UNIDENTIFIED WOMAN: Qiaodan.
SULLIVAN: Qiaodan - it's the Chinese transliteration of Jordan, as in NBA superstar Michael Jordan, who, as you may know, has a famous line of shoes called Air Jordan. But the shoes and the logo here aren't exact replicas. In fact, the Chinese Qiaodan has no relation whatsoever to the American Jordan brand - none. They're totally different companies. Many customers don't even think to ask if there's a connection; they assume there is one, like Alex Kong did before the lawsuit made headlines.
ALEX KONG: (Speaking foreign language, through translator) We used to buy Qiaodan because of Michael Jordan, but later we found out that Qiaodan is a Chinese brand.
SULLIVAN: Another customer, Ms. Lu - and by the way, Chinese people are often reluctant to use their full names with the news media - she also thought that they were the same company at first, and puzzled when we asked her about it.
LU: (Speaking foreign language, through translator) Why did they use the same name? Are they allowed to use it?
SULLIVAN: They are, and here's how. When Nike and Jordan expanded the Air Jordan brand to China back in the '90s, they only registered the English version of Jordan.
(SOUNDBITE OF AD)
UNIDENTIFIED MAN: Air Jordan from Nike.
SULLIVAN: A few years later, a family-owned shoe company came along and registered Qiaodan, the Chinese version of Jordan. So Jordan sued the company in 2012 and posted a video explaining his take on the case.
(SOUNDBITE OF ARCHIVED RECORDING)
MICHAEL JORDAN: I've always thought my name means everything to me. And it's something that I own. When someone take advantage or misrepresents that, I think it's left up to me to protect that. I have no other choice but to turn to the courts.
DAN HARRIS: And he has lost at least twice.
SULLIVAN: This is Dan Harris. He's an attorney at a law firm called Harris Moure. They specialize in helping American companies navigate the Chinese market. Earlier this year, a court in Beijing ruled against Michael Jordan. He asked for a retrial, but lost again in June. Harris says Jordan ran into a common problem that Americans have with trademarks in China.

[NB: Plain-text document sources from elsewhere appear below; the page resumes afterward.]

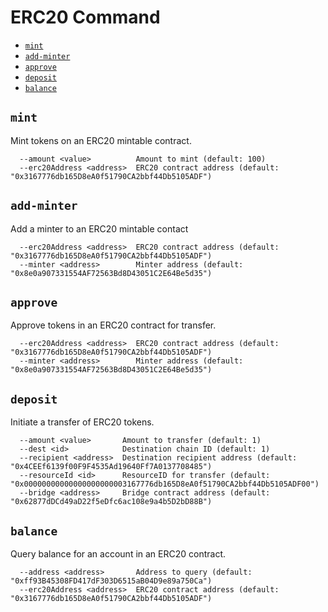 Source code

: # ERC20 Command

- [`mint`](#mint)
- [`add-minter`](#add-minter)
- [`approve`](#approve)
- [`deposit`](#deposit)
- [`balance`](#balance)

## `mint`
Mint tokens on an ERC20 mintable contract.

```
  --amount <value>          Amount to mint (default: 100)
  --erc20Address <address>  ERC20 contract address (default: "0x3167776db165D8eA0f51790CA2bbf44Db5105ADF")
```
## `add-minter`
Add a minter to an ERC20 mintable contact

```
  --erc20Address <address>  ERC20 contract address (default: "0x3167776db165D8eA0f51790CA2bbf44Db5105ADF")
  --minter <address>        Minter address (default: "0x8e0a907331554AF72563Bd8D43051C2E64Be5d35")
```
## `approve`
Approve tokens in an ERC20 contract for transfer.

```
  --erc20Address <address>  ERC20 contract address (default: "0x3167776db165D8eA0f51790CA2bbf44Db5105ADF")
  --minter <address>        Minter address (default: "0x8e0a907331554AF72563Bd8D43051C2E64Be5d35")
```

## `deposit`
Initiate a transfer of ERC20 tokens.

```
  --amount <value>       Amount to transfer (default: 1)
  --dest <id>            Destination chain ID (default: 1)
  --recipient <address>  Destination recipient address (default: "0x4CEEf6139f00F9F4535Ad19640Ff7A0137708485")
  --resourceId <id>      ResourceID for transfer (default: "0x00000000000000000000003167776db165D8eA0f51790CA2bbf44Db5105ADF00")
  --bridge <address>     Bridge contract address (default: "0x62877dDCd49aD22f5eDfc6ac108e9a4b5D2bD88B")
```

## `balance`
Query balance for an account in an ERC20 contract.

```
  --address <address>       Address to query (default: "0xff93B45308FD417dF303D6515aB04D9e89a750Ca")
  --erc20Address <address>  ERC20 contract address (default: "0x3167776db165D8eA0f51790CA2bbf44Db5105ADF")
```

HARRIS: Most countries, including China, give trademarks to whomever files for it first. But the United States it's whoever uses it first.
SULLIVAN: Harris' firm gets calls about this all the time, usually from American companies complaining that a Chinese company is ripping them off.
HARRIS: And they become very unhappy when we have to tell them that instead of hiring us to sue that company, they should hire us to negotiate with that company. That is not what they want to hear.
SULLIVAN: This has actually happened to some really big companies - Gucci, New Balance, Tesla. Even Apple had to pay $60 million to a Chinese company who owned the trademark to the iPad. Since 2001, China has had a law that protects international trademarks that are well-known in China. But the bar is really, really high. Starbucks won a case this way. But Harris thinks now that Michael Jordan has lost twice, he has a long row to hoe.
HARRIS: He says he's not totally finished yet and that he intends to keep pursuing it.
SULLIVAN: Jordan plans to appeal to China's supreme court. Maybe that shouldn't be a surprise from the guy who's famous for saying I can accept failure, but I can't accept not trying. Becky Sullivan, NPR News.